On December 6, 1967, the Advanced Research Projects Agency (ARPA) at the United States Department of Defense issued a four-month contract to Stanford Research Institute (SRI) for the purpose of studying the “design and specification of a computer network.”
SRI was expected to report on the effects of selected network tasks on Interface Message Processors (today’s routers) and “the communication facilities serving highly responsive networks.” In August of 1968, ARPA sent out a RFQ to 140 companies, and in December 1968, awarded the contract for building the first 4 IMPs to Bolt, Beranek and Newman (BBN). These will become the first nodes of the network we know today as the Internet.
On December 9, 1968, Doug Engelbart demonstrated the oNLine System (NLS) to about one thousand attendees at the Fall Joint Computer Conference held by the American Federation of Information Processing. The presentation later became known as “the mother of all demos,” defined the potential of computer networks as tools for collaboration and the “augmentation of our collective intelligence.”
On December 13, 1977, Bob Metcalfe, David Boggs, Charles Thacker, and Butler Lampson received a patent for the Ethernet, titled “Multipoint Data Communication System with Collision Detection.” The Ethernet became the dominant standard for local PC networks. The first successful application of these networks was email, substituting paper-based memos with digital ones.
The shift from analog to digital was not limited to text. It happened in all types of information including video, images, and audio.
On December 24, 1877, Thomas Edison applied for a patent for a Phonograph that used tin foil cylinders to write and playback music. On December 3, 1998, the Rio portable player was released to stores by Diamond Multimedia. The Rio was the second MP3 player on the market, but the first one to be commercially successful. The device ran on a single AA battery and featured 32 megabytes of storage, enough for about half an hour of music encoded in the MP3 compression format. It retailed for $200.
Special-purpose chips and lots of data brought us modern AI and ChatGPT. The latter, like all Large Language Models, is infamously known for its “hallucinations.” On December 27, 1948, the New York Times published Norbert Wiener’s solution for curing “psychotic calculators,” albeit one based on false premises. From the Times’s review of Wiener’s Cybernetics:
By copying the human brain, says Professor Wiener, man is learning how to build better calculating machines. And the more he learns about calculators, the better he understands the brain. The cyberneticists are like explorers pushing into a new country and finding that nature, by constructing the human brain, pioneered there before them.
Psychotic Calculators. If calculators are like human brains, do they ever go insane? Indeed, they do, says Professor Wiener. Certain forms of insanity in the brain are believed to be caused by circulating memories which have got out of hand. Memory impulses (of worry or fear) go round & round, refusing to be suppressed. They invade other neuron circuits and eventually occupy so much nerve tissue that the brain, absorbed in its worry, can think of nothing else.
The more complicated calculating machines, says Professor Wiener, do this too. An electrical impulse, instead of going to its proper destination and quieting down dutifully, starts circulating lawlessly. It invades distant parts of the mechanism and sets the whole mass of electronic neurons moving in wild oscillations.

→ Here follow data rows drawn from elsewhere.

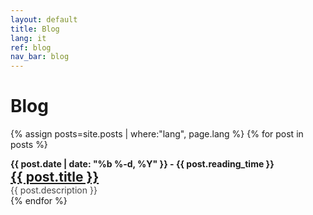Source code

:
 ```yaml
---
layout: default
title: Blog
lang: it
ref: blog
nav_bar: blog
---
```

# Blog
{% assign posts=site.posts | where:"lang", page.lang %}
{% for post in posts %}
<div class="post">
  <span style="font-weight: bold">{{ post.date | date: "%b %-d, %Y" }} - {{ post.reading_time }}</span>
  <h2 style="margin:0px">
    <a class="post-link" href="{{ post.url | prepend: site.baseurl }}">{{ post.title }}</a>
  </h2>
  <p style="opacity:0.8; margin:0px">{{ post.description }}</p>
</div>
{% endfor %}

The cures administered to psychotic calculators are weirdly like the modern cures for insanity. One method is to overload the calculator with an extra strong electrical impulse in hope that the shock will stop the machine’s oscillations. This is rather like the shock treatment given to human psychotics. Another cure is to isolate part of the calculator’s mechanism, hoping to cut off the source of trouble. This is “like the lobotomies which brain surgeons perform. Lobotomies sometimes work (for both machine and brain) but are apt to reduce, in both cases, the subject’s judgment.